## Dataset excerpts
'''
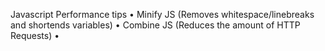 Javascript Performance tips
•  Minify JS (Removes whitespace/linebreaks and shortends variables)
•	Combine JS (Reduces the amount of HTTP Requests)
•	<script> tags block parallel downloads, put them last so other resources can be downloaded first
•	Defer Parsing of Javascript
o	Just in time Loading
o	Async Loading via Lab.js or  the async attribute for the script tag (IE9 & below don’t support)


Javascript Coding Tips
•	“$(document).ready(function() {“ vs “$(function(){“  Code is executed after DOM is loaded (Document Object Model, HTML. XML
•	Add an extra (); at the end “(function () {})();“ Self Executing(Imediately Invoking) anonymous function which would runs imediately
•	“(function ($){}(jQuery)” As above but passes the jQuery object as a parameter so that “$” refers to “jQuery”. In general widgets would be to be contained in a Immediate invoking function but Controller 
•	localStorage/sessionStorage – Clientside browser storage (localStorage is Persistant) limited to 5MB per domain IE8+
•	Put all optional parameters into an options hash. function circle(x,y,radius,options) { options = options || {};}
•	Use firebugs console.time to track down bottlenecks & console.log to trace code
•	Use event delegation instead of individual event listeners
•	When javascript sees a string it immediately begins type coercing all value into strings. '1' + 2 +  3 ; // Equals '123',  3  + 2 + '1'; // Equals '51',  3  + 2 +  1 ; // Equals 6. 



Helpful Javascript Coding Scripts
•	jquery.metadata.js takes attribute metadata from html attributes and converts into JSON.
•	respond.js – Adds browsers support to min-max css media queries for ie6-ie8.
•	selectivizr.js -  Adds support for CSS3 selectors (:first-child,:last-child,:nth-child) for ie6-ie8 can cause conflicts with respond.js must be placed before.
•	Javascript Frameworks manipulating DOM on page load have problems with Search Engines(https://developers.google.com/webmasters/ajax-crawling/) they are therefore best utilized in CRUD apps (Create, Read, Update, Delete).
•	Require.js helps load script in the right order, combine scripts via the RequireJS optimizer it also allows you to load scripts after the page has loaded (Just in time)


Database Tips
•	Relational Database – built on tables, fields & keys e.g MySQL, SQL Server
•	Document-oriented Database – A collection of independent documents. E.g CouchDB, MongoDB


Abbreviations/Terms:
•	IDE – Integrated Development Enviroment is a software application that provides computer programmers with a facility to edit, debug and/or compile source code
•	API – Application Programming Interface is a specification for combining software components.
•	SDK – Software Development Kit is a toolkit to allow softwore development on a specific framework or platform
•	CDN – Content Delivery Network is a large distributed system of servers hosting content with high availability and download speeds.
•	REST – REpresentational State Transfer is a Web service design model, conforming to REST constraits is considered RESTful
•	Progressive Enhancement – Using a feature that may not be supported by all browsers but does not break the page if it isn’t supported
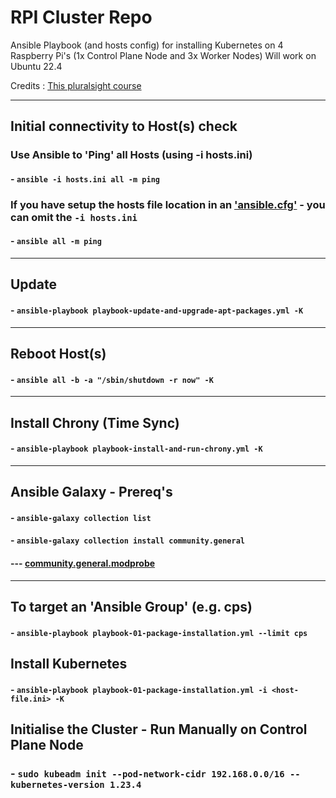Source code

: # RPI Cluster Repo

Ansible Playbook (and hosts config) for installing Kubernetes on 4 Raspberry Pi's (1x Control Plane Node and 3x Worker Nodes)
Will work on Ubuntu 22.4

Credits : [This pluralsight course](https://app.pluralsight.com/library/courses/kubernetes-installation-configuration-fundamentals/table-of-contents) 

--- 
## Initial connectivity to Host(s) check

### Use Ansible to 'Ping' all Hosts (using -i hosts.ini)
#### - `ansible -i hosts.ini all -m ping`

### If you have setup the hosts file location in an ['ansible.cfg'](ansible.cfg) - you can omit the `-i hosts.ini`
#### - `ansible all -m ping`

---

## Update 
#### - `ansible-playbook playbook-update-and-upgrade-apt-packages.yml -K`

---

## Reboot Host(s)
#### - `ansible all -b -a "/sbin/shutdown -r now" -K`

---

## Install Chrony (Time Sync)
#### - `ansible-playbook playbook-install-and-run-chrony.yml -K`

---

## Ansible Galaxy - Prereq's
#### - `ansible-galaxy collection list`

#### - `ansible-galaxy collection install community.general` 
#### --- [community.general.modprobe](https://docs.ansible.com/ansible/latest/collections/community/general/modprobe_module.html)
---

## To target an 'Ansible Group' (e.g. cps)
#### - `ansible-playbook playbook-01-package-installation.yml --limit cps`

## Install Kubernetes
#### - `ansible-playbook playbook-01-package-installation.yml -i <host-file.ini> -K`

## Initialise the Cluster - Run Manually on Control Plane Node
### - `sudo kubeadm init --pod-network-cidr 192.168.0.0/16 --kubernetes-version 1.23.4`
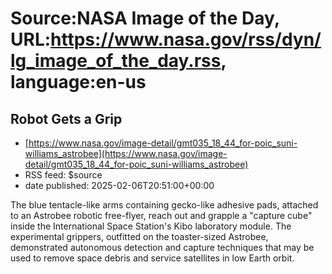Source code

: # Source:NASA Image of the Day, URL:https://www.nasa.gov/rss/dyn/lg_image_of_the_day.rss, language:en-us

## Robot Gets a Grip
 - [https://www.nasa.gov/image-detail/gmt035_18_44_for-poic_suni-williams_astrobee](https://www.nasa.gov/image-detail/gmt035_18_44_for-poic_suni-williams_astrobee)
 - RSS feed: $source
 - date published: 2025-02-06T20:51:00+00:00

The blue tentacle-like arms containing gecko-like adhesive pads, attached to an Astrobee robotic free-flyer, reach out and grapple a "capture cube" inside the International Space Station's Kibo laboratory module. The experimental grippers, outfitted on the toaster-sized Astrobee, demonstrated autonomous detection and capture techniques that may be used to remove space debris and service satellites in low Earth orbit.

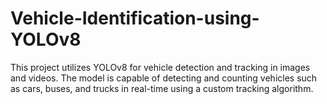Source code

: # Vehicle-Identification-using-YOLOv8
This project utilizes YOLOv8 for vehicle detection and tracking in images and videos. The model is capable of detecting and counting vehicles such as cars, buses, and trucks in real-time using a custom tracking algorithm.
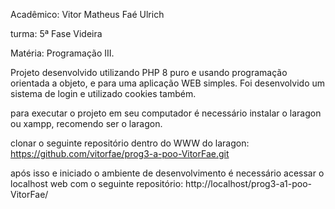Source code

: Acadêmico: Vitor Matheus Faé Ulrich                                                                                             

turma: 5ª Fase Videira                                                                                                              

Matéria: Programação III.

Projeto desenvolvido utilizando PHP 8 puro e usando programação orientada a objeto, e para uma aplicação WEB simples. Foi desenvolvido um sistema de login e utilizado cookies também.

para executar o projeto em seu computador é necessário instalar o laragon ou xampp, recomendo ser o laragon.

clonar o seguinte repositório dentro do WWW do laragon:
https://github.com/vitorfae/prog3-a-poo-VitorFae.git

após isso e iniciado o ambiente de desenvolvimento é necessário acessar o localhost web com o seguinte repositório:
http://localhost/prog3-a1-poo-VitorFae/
'''
Starting with the line that has "Ansible Playbook (and" and ending with the line that has "## Robot Gets a Grip", repeat the lines above exactly, omitting every picture.

Ansible Playbook (and hosts config) for installing Kubernetes on 4 Raspberry Pi's (1x Control Plane Node and 3x Worker Nodes)
Will work on Ubuntu 22.4

Credits : [This pluralsight course](https://app.pluralsight.com/library/courses/kubernetes-installation-configuration-fundamentals/table-of-contents) 

--- 
## Initial connectivity to Host(s) check

### Use Ansible to 'Ping' all Hosts (using -i hosts.ini)
#### - `ansible -i hosts.ini all -m ping`

### If you have setup the hosts file location in an ['ansible.cfg'](ansible.cfg) - you can omit the `-i hosts.ini`
#### - `ansible all -m ping`

---

## Update 
#### - `ansible-playbook playbook-update-and-upgrade-apt-packages.yml -K`

---

## Reboot Host(s)
#### - `ansible all -b -a "/sbin/shutdown -r now" -K`

---

## Install Chrony (Time Sync)
#### - `ansible-playbook playbook-install-and-run-chrony.yml -K`

---

## Ansible Galaxy - Prereq's
#### - `ansible-galaxy collection list`

#### - `ansible-galaxy collection install community.general` 
#### --- [community.general.modprobe](https://docs.ansible.com/ansible/latest/collections/community/general/modprobe_module.html)
---

## To target an 'Ansible Group' (e.g. cps)
#### - `ansible-playbook playbook-01-package-installation.yml --limit cps`

## Install Kubernetes
#### - `ansible-playbook playbook-01-package-installation.yml -i <host-file.ini> -K`

## Initialise the Cluster - Run Manually on Control Plane Node
### - `sudo kubeadm init --pod-network-cidr 192.168.0.0/16 --kubernetes-version 1.23.4`
Source code

: # Source:NASA Image of the Day, URL:https://www.nasa.gov/rss/dyn/lg_image_of_the_day.rss, language:en-us

## Robot Gets a Grip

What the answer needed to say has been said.